» **INPUT MATERIAL**:
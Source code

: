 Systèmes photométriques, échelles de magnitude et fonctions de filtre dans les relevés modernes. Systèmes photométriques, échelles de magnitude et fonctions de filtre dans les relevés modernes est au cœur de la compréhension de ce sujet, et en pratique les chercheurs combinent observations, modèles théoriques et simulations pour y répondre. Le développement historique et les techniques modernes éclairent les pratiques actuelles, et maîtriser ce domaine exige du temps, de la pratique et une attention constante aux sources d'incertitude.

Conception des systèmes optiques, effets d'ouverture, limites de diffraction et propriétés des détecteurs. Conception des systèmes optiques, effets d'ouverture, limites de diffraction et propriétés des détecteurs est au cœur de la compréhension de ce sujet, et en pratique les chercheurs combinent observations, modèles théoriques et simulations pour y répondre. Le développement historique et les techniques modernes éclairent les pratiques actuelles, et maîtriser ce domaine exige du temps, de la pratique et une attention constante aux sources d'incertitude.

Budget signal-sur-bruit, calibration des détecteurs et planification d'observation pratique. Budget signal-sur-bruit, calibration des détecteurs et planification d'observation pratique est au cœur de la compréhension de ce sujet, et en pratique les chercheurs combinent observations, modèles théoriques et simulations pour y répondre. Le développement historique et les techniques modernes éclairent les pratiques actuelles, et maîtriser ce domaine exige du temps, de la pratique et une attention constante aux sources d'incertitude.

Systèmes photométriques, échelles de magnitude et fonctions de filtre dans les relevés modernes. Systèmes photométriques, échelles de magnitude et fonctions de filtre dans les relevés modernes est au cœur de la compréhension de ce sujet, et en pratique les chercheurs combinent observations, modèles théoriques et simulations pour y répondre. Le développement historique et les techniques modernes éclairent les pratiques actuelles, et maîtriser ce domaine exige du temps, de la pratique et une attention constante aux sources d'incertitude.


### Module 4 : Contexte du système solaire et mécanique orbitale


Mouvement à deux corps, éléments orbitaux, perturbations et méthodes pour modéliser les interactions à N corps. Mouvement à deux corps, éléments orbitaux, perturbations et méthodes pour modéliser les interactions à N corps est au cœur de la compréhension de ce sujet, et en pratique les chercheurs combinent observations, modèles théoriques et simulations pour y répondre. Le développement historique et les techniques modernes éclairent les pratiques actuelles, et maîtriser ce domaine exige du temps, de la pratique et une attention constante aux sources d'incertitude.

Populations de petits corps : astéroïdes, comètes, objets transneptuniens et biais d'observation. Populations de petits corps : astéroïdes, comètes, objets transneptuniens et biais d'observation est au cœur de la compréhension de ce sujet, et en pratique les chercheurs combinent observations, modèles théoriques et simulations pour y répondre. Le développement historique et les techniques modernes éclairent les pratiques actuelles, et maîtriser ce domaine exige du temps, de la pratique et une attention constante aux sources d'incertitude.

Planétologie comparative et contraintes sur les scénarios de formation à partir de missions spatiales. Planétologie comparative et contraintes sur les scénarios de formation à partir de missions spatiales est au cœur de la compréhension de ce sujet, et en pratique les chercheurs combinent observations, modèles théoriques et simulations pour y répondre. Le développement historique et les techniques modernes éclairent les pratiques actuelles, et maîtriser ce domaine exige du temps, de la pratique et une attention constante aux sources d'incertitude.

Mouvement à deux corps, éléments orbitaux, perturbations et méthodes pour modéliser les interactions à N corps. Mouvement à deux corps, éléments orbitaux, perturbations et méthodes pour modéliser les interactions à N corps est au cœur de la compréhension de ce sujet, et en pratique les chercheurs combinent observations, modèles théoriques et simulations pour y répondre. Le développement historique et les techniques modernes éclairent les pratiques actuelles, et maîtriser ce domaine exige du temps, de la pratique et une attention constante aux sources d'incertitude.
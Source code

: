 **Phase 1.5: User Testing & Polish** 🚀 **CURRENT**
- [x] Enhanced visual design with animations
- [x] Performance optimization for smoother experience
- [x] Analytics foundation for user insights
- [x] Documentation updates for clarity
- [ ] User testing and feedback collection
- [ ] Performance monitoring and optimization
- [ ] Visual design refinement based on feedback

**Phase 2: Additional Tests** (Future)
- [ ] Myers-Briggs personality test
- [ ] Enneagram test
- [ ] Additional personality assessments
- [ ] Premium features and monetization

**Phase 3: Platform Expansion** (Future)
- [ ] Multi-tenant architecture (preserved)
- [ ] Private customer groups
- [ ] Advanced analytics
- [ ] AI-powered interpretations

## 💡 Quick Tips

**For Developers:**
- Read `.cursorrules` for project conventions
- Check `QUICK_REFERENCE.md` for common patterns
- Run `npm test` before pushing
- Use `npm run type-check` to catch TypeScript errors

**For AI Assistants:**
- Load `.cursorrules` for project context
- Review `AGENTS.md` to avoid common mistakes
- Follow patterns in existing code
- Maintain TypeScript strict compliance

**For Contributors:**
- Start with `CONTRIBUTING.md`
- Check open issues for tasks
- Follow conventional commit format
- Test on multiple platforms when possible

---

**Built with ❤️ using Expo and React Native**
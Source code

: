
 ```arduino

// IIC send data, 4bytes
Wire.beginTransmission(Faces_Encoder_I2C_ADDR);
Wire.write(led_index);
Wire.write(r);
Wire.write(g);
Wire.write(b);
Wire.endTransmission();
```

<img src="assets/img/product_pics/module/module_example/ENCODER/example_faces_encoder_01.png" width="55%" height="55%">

» **WORK REQUEST**: Transcribe every record above word for word.

» **OUTPUT**:
Source code

: Systèmes photométriques, échelles de magnitude et fonctions de filtre dans les relevés modernes. Systèmes photométriques, échelles de magnitude et fonctions de filtre dans les relevés modernes est au cœur de la compréhension de ce sujet, et en pratique les chercheurs combinent observations, modèles théoriques et simulations pour y répondre. Le développement historique et les techniques modernes éclairent les pratiques actuelles, et maîtriser ce domaine exige du temps, de la pratique et une attention constante aux sources d'incertitude.

Conception des systèmes optiques, effets d'ouverture, limites de diffraction et propriétés des détecteurs. Conception des systèmes optiques, effets d'ouverture, limites de diffraction et propriétés des détecteurs est au cœur de la compréhension de ce sujet, et en pratique les chercheurs combinent observations, modèles théoriques et simulations pour y répondre. Le développement historique et les techniques modernes éclairent les pratiques actuelles, et maîtriser ce domaine exige du temps, de la pratique et une attention constante aux sources d'incertitude.

Budget signal-sur-bruit, calibration des détecteurs et planification d'observation pratique. Budget signal-sur-bruit, calibration des détecteurs et planification d'observation pratique est au cœur de la compréhension de ce sujet, et en pratique les chercheurs combinent observations, modèles théoriques et simulations pour y répondre. Le développement historique et les techniques modernes éclairent les pratiques actuelles, et maîtriser ce domaine exige du temps, de la pratique et une attention constante aux sources d'incertitude.

Systèmes photométriques, échelles de magnitude et fonctions de filtre dans les relevés modernes. Systèmes photométriques, échelles de magnitude et fonctions de filtre dans les relevés modernes est au cœur de la compréhension de ce sujet, et en pratique les chercheurs combinent observations, modèles théoriques et simulations pour y répondre. Le développement historique et les techniques modernes éclairent les pratiques actuelles, et maîtriser ce domaine exige du temps, de la pratique et une attention constante aux sources d'incertitude.


### Module 4 : Contexte du système solaire et mécanique orbitale


Mouvement à deux corps, éléments orbitaux, perturbations et méthodes pour modéliser les interactions à N corps. Mouvement à deux corps, éléments orbitaux, perturbations et méthodes pour modéliser les interactions à N corps est au cœur de la compréhension de ce sujet, et en pratique les chercheurs combinent observations, modèles théoriques et simulations pour y répondre. Le développement historique et les techniques modernes éclairent les pratiques actuelles, et maîtriser ce domaine exige du temps, de la pratique et une attention constante aux sources d'incertitude.

Populations de petits corps : astéroïdes, comètes, objets transneptuniens et biais d'observation. Populations de petits corps : astéroïdes, comètes, objets transneptuniens et biais d'observation est au cœur de la compréhension de ce sujet, et en pratique les chercheurs combinent observations, modèles théoriques et simulations pour y répondre. Le développement historique et les techniques modernes éclairent les pratiques actuelles, et maîtriser ce domaine exige du temps, de la pratique et une attention constante aux sources d'incertitude.

Planétologie comparative et contraintes sur les scénarios de formation à partir de missions spatiales. Planétologie comparative et contraintes sur les scénarios de formation à partir de missions spatiales est au cœur de la compréhension de ce sujet, et en pratique les chercheurs combinent observations, modèles théoriques et simulations pour y répondre. Le développement historique et les techniques modernes éclairent les pratiques actuelles, et maîtriser ce domaine exige du temps, de la pratique et une attention constante aux sources d'incertitude.

Mouvement à deux corps, éléments orbitaux, perturbations et méthodes pour modéliser les interactions à N corps. Mouvement à deux corps, éléments orbitaux, perturbations et méthodes pour modéliser les interactions à N corps est au cœur de la compréhension de ce sujet, et en pratique les chercheurs combinent observations, modèles théoriques et simulations pour y répondre. Le développement historique et les techniques modernes éclairent les pratiques actuelles, et maîtriser ce domaine exige du temps, de la pratique et une attention constante aux sources d'incertitude.
Source code

: **Phase 1.5: User Testing & Polish** 🚀 **CURRENT**
- [x] Enhanced visual design with animations
- [x] Performance optimization for smoother experience
- [x] Analytics foundation for user insights
- [x] Documentation updates for clarity
- [ ] User testing and feedback collection
- [ ] Performance monitoring and optimization
- [ ] Visual design refinement based on feedback

**Phase 2: Additional Tests** (Future)
- [ ] Myers-Briggs personality test
- [ ] Enneagram test
- [ ] Additional personality assessments
- [ ] Premium features and monetization

**Phase 3: Platform Expansion** (Future)
- [ ] Multi-tenant architecture (preserved)
- [ ] Private customer groups
- [ ] Advanced analytics
- [ ] AI-powered interpretations

## 💡 Quick Tips

**For Developers:**
- Read `.cursorrules` for project conventions
- Check `QUICK_REFERENCE.md` for common patterns
- Run `npm test` before pushing
- Use `npm run type-check` to catch TypeScript errors

**For AI Assistants:**
- Load `.cursorrules` for project context
- Review `AGENTS.md` to avoid common mistakes
- Follow patterns in existing code
- Maintain TypeScript strict compliance

**For Contributors:**
- Start with `CONTRIBUTING.md`
- Check open issues for tasks
- Follow conventional commit format
- Test on multiple platforms when possible

---

**Built with ❤️ using Expo and React Native**
Source code

:
 ```arduino

// IIC send data, 4bytes
Wire.beginTransmission(Faces_Encoder_I2C_ADDR);
Wire.write(led_index);
Wire.write(r);
Wire.write(g);
Wire.write(b);
Wire.endTransmission();
```

<img src="assets/img/product_pics/module/module_example/ENCODER/example_faces_encoder_01.png" width="55%" height="55%">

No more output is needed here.